Some background for this task:
Historically we agreed to hash all permanent identifiers of EventLogging data in the EL sanitization white-list.
When hashing, we add a salt to the token, and we rotate the salt every 3 months.
This way, hashed tokens keep the ability to link events generated by the same token-holder,
but only for events that belong to the same 3-month period (salt rotation breaks link).
There is, though, one potential weakness to this approach: Around the salt rotation time (end/beginning of quarter)

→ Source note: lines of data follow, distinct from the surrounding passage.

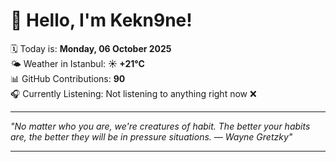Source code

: # 👋 Hello, I'm Kekn9ne!

🗓️ Today is: **Monday, 06 October 2025**  
🌤️ Weather in Istanbul: **☀️   +21°C**  
📊 GitHub Contributions: **90**  
🎧 Currently Listening: Not listening to anything right now ❌

---

_"No matter who you are, we're creatures of habit. The better your habits are, the better they will be in pressure situations. — *Wayne Gretzky*"_

---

if another non-hashed identifier, like a short lived token that we decided not to hash, spans a little bit before
and after the salt rotation time, then it can be used to link events before and after the salt rotation,
and associate hashed tokens before and after, thus creating a chain that defeats the effect of hashing+salting.
I believe that the risk of this weakness is not high, because the proportion of users that will generate events
close enough to the salt rotation time so that the non-hashed temporary tokens can generate the chain, is really small.
However, the longer-lived the temporary token the higher risk, i.e. non-hashed tokens that span half an hour or less are OK,
but non-hashed tokens that span 1 week or more are not OK.
The actual task:
This task is about finding such tokens that are not hashed and mark them to be hashed in the EL white-list.
Initially the only disadvantage of doing so is they will be "cut" at end/start of quarter. For example: if a non-hashed
token "session" spans about half an hour, and is placed around salt rotation time, then hashing will split it into two sessions,
one before the salt rotation, and another after. All other sessions not around end/start of quarter, will be intact.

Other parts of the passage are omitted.